Among the entries, how many lines carry the string "ensuremath"? Give the number and nothing else.

Excerpts from a dataset
· · · ·

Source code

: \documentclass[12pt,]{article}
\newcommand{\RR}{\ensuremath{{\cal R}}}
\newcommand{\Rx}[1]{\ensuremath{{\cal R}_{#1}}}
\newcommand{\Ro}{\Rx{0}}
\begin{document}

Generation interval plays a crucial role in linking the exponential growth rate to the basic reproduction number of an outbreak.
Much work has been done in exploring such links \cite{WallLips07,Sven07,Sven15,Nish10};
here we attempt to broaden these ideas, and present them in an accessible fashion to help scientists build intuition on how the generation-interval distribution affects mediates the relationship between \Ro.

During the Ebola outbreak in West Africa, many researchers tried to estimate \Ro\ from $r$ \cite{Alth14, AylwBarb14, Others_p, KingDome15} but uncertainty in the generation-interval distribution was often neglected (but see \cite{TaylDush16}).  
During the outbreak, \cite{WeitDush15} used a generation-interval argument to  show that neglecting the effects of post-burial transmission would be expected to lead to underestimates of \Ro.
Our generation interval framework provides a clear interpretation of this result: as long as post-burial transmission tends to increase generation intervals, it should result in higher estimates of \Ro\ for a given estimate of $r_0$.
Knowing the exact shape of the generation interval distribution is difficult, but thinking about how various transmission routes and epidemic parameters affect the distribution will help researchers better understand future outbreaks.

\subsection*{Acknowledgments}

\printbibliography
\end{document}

· · · ·

• [TASK RESPONSE]: 2